Tam da bu noktada tezimi açıklama zamanı. Avustralya kaynaklı bir makalede de anlatıldığı üzere, transformatörün tankından, aracısız bilgi alan, termostat, Bucholz vb. röleler, onu doğrudan koruyan birincil-primer korumalardır. Biz bunları zati-özel koruma olarak biliyoruz. Peki ikincil olarak kime güvenelim de transformatörümüz korunsun? Yine aynı makalede yazar, ikincil olarak, AG taraftaki büyük devre kesicinin açmasına daha çok güvenebileceğimizi belirtmektedir. Buna itirazımız olamaz. O devre kesicinin seçimini de transformatör verileri bağlar. Üçüncül olarak da primer taraftaki aşırı akım koruması transformatörü korur. Bu bakış açısıyla sekonder (ikincil) koruma olarak dilimize yerleşmiş olanın, gerçekten de birincil bir koruma olmadığı, başka korumaları tamamlayan -ama en başta olmayan- bir metot olduğu apaçıktır (ama biz onu akım trafosunun sekonderi biliyorduk!). Sanki o en baştaki röleye ikincil koruma olmayı yakıştıramamışız öyle değil mi? O röle primer taraftan aşırı akım, kısa devre koruması yapar, en başta olması sekonder olmasına engel değildir. Sekonder koruma rölesi yerine "koruma rölesi", "aşırı akım koruma rölesi" terimlerini yerleştirmek gerekir.  Şimdilerde sık kullandığımız, PNC, Siemens, SEPAM, Easergy vb. akıllı röleleri ve bunların haiz oldukları ANSI yetenekleri düşündüğünüzde, “kuru” bir “aşırı akım rölesi” terimi de basit kalacaktır. Transformatör koruma rölesi de denilemez zira bunlar ile hat da korunur dev motorlar da. Dilimizin zenginliği ve kelime türetme yeteneği ile övündüğümüze göre bir karşılık bulabiliriz. Ya da yine aynı isim olsun ama sekonder gerçekte neymiş fark edelim.

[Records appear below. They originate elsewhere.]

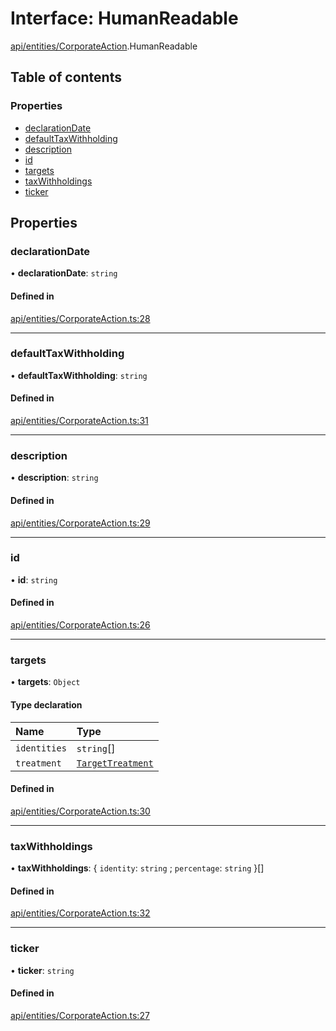 # Interface: HumanReadable

[api/entities/CorporateAction](../wiki/api.entities.CorporateAction).HumanReadable

## Table of contents

### Properties

- [declarationDate](../wiki/api.entities.CorporateAction.HumanReadable#declarationdate)
- [defaultTaxWithholding](../wiki/api.entities.CorporateAction.HumanReadable#defaulttaxwithholding)
- [description](../wiki/api.entities.CorporateAction.HumanReadable#description)
- [id](../wiki/api.entities.CorporateAction.HumanReadable#id)
- [targets](../wiki/api.entities.CorporateAction.HumanReadable#targets)
- [taxWithholdings](../wiki/api.entities.CorporateAction.HumanReadable#taxwithholdings)
- [ticker](../wiki/api.entities.CorporateAction.HumanReadable#ticker)

## Properties

### declarationDate

• **declarationDate**: `string`

#### Defined in

[api/entities/CorporateAction.ts:28](https://github.com/PolymathNetwork/polymesh-sdk/blob/31dfa0dc/src/api/entities/CorporateAction.ts#L28)

___

### defaultTaxWithholding

• **defaultTaxWithholding**: `string`

#### Defined in

[api/entities/CorporateAction.ts:31](https://github.com/PolymathNetwork/polymesh-sdk/blob/31dfa0dc/src/api/entities/CorporateAction.ts#L31)

___

### description

• **description**: `string`

#### Defined in

[api/entities/CorporateAction.ts:29](https://github.com/PolymathNetwork/polymesh-sdk/blob/31dfa0dc/src/api/entities/CorporateAction.ts#L29)

___

### id

• **id**: `string`

#### Defined in

[api/entities/CorporateAction.ts:26](https://github.com/PolymathNetwork/polymesh-sdk/blob/31dfa0dc/src/api/entities/CorporateAction.ts#L26)

___

### targets

• **targets**: `Object`

#### Type declaration

| Name | Type |
| :------ | :------ |
| `identities` | `string`[] |
| `treatment` | [`TargetTreatment`](../wiki/api.entities.CorporateActionBase.types.TargetTreatment) |

#### Defined in

[api/entities/CorporateAction.ts:30](https://github.com/PolymathNetwork/polymesh-sdk/blob/31dfa0dc/src/api/entities/CorporateAction.ts#L30)

___

### taxWithholdings

• **taxWithholdings**: { `identity`: `string` ; `percentage`: `string`  }[]

#### Defined in

[api/entities/CorporateAction.ts:32](https://github.com/PolymathNetwork/polymesh-sdk/blob/31dfa0dc/src/api/entities/CorporateAction.ts#L32)

___

### ticker

• **ticker**: `string`

#### Defined in

[api/entities/CorporateAction.ts:27](https://github.com/PolymathNetwork/polymesh-sdk/blob/31dfa0dc/src/api/entities/CorporateAction.ts#L27)
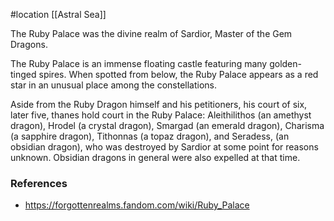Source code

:  #location [[Astral Sea]]

The Ruby Palace was the divine realm of Sardior, Master of the Gem Dragons.

The Ruby Palace is an immense floating castle featuring many golden-tinged spires. When spotted from below, the Ruby Palace appears as a red star in an unusual place among the constellations.

Aside from the Ruby Dragon himself and his petitioners, his court of six, later five, thanes hold court in the Ruby Palace: Aleithilithos (an amethyst dragon), Hrodel (a crystal dragon), Smargad (an emerald dragon), Charisma (a sapphire dragon), Tithonnas (a topaz dragon), and Seradess, (an obsidian dragon), who was destroyed by Sardior at some point for reasons unknown. Obsidian dragons in general were also expelled at that time.

### References

* https://forgottenrealms.fandom.com/wiki/Ruby_Palace
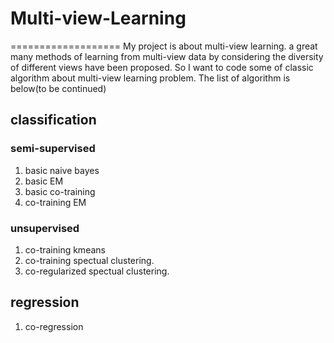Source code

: # Multi-view-Learning
===================
My project is about multi-view learning. a great many methods of learning from multi-view data by considering the
diversity of different views have been proposed. So I want to code some of classic algorithm about multi-view learning problem. The list of algorithm is below(to be continued)
## classification

### semi-supervised
1. basic naive bayes
2. basic EM
3. basic co-training
4. co-training EM

### unsupervised
1. co-training kmeans 
2. co-training spectual clustering.
3. co-regularized spectual clustering.

## regression  
1. co-regression
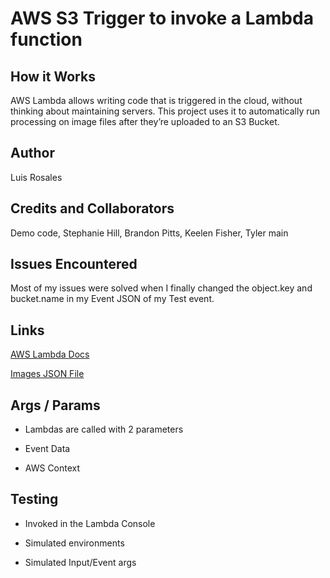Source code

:# AWS S3 Trigger to invoke a Lambda function

## How it Works

AWS Lambda allows writing code that is triggered in the cloud, without thinking about maintaining servers. This project uses it to automatically run processing on image files after they’re uploaded to an S3 Bucket.

## Author

Luis Rosales

## Credits and Collaborators

Demo code, Stephanie Hill, Brandon Pitts, Keelen Fisher, Tyler main

## Issues Encountered

Most of my issues were solved when I finally changed the object.key and bucket.name in my Event JSON of my Test event.

## Links

[AWS Lambda Docs](https://docs.aws.amazon.com/lambda/latest/dg/with-s3-example.html)

[Images JSON File](https://lr-img-lambda.s3.us-east-2.amazonaws.com/images.json)


## Args / Params

- Lambdas are called with 2 parameters

- Event Data

- AWS Context

## Testing

- Invoked in the Lambda Console

- Simulated environments

- Simulated Input/Event args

Sekonder koruma terimi, hatalı bir karşılık verilerek dilimize girmiştir. O kadar işi arasında matematik kitabı yazan Gazi'nin gösterdiği özen gibi terimlere özenelim. Biz bu transformatör koruması işinde, terimde olduğu gibi bir yerlerde yanlış yapıyor olabilir miyiz? Transformatör çıkışından şaltere kadar olan ve çoğunda hatalı döşediğimiz kabloları hangi ekipman koruyor, hiç düşünüyor muyuz? Bir başka primer koruma elemanı olan diferansiyel korumayı, kabloyu da koruyacak biçimde neden yaygınlaştırmıyoruz? Bu konuya devam edeceğiz gibi görünüyor.  

(edit: Sn. Nejat Cahit Hocama saygılar- 300'e yakın sayfa ziyareti) 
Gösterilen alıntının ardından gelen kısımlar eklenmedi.